Evidently, Oct. 5 was declared Pulpit Freedom Sunday in order to spur a civil protest.
The idea was to encourage pastors to take sides politically from the pulpit, which would violate current laws restricting religious nonprofits from electioneering. In addition, this paper published a letter to the editor encouraging pastors to preach politics from their pulpits.
Silly me, I missed the whole thing! That Sunday, I preached a regular old sermon from the Bible about how to make it through discouraging times. Boy, am I out of touch.
Anyway, I’m sad to announce I won’t be endorsing a candidate in the upcoming governor’s race. Yes, I can sense your disappointment. You’re wondering, “How in the world are we all supposed to decide without knowing what Dave thinks?”
And just to be clear, we’re supposed to choose between the bald guy from Naples versus the white-haired guy. Right?
Seriously, I do vote. I have informed political opinions, and I do resent tactics used by groups like the American Civil Liberties Union to intimidate pastors. I didn’t give up my right to free speech when I joined the ministry. I indeed have the right to express an opinion, and I do so regularly on issues of morality. I have preached on the human rights of the unborn and the tragedy of abortion. (FYI, my email address is at the end of this article. Feel free to send the hate mail now).
Also, I will remind my congregation of the devastating impact of poverty. But I believe things won’t improve until we begin individually helping to change lives, rather than just voting for generic “change.” I did a whole sermon series recently on volunteering and making a difference in the world. As a result, many of our folks are now attending foster parenting classes, helping a battered women’s shelter, and going overseas with Doctors Without Borders, among other things.
So it’s not that I’m afraid to speak out. I’m simply not that interested in preaching politics. While I’ve seen the Gospel of Christ change lives, most politics is little more than talk. I’m so tired of hearing promises and good intentions. I’d rather cut out the middle man and find some folks who are ready to help in ways God commanded us.
Another problem with political preaching is when pastors support a candidate, it sends the message that only people of that party are welcomed in that church. My calling is not only to Republicans or Democrats — my flock contains people across the spectrum. While there are times when I would like to express my own views, I would rather use that influence to lead someone to Christ than convert them politically.

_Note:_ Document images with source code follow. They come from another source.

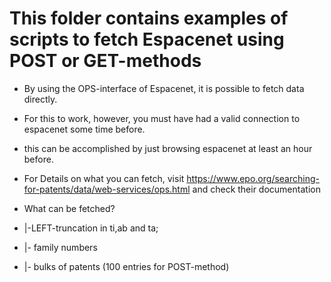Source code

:# This folder contains examples of scripts to fetch Espacenet using POST or GET-methods
 * By using the OPS-interface of Espacenet, it is possible to fetch data directly.
 * For this to work, however, you must have had a valid connection to espacenet some time before.
 * this can be accomplished by just browsing espacenet at least an hour before.
 
 * For Details on what you can fetch, visit https://www.epo.org/searching-for-patents/data/web-services/ops.html and check their documentation
 
 * What can be fetched?
 * |-LEFT-truncation in ti,ab and ta; 
 * |- family numbers
 * |- bulks of patents (100 entries for POST-method)

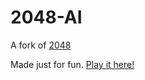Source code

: # 2048-AI
A fork of [2048](http://gabrielecirulli.github.io/2048/)

Made just for fun. [Play it here!]()

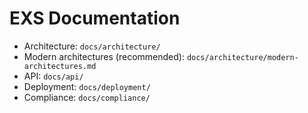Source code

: # EXS Documentation

- Architecture: `docs/architecture/`
- Modern architectures (recommended): `docs/architecture/modern-architectures.md`
- API: `docs/api/`
- Deployment: `docs/deployment/`
- Compliance: `docs/compliance/`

I believe introducing you to Jesus will do a lot more for you than introducing you to Mr. Crist or Mr. Scott. They do not quite have the powers of a Supreme Being … despite what their TV ads may claim.
Frankly, it’s sad how many Christians believe political reform is the key to bringing “spiritual revival” to our country. Why would God bless such idolatry? In 2 Chronicles 7:14, God never said “If the government” will turn back to me, I’ll heal your land. He said, “If my people…”!
Funny thing about that Chronicles passage is God isn’t calling on all the non-believers to repent. He specifically calls out “His people.” That’s because we are the reason this nation is really in trouble. God called us to be the “salt and light” to a dark world, working as agents of His change. That’s what’s truly missing — not political talk from pulpits, but the spiritual actions of God’s people.
This is the sermon I wish more pastors would preach to their congregations — “Get out!” Get out of the church building and do something. Stop hiding behind these walls and meet the needs of hurting people. And quit thinking all God wants you to do is flip a lever on election day.
That sermon, the one believers preach with their lives, is the one desperately needed. So let’s start preaching!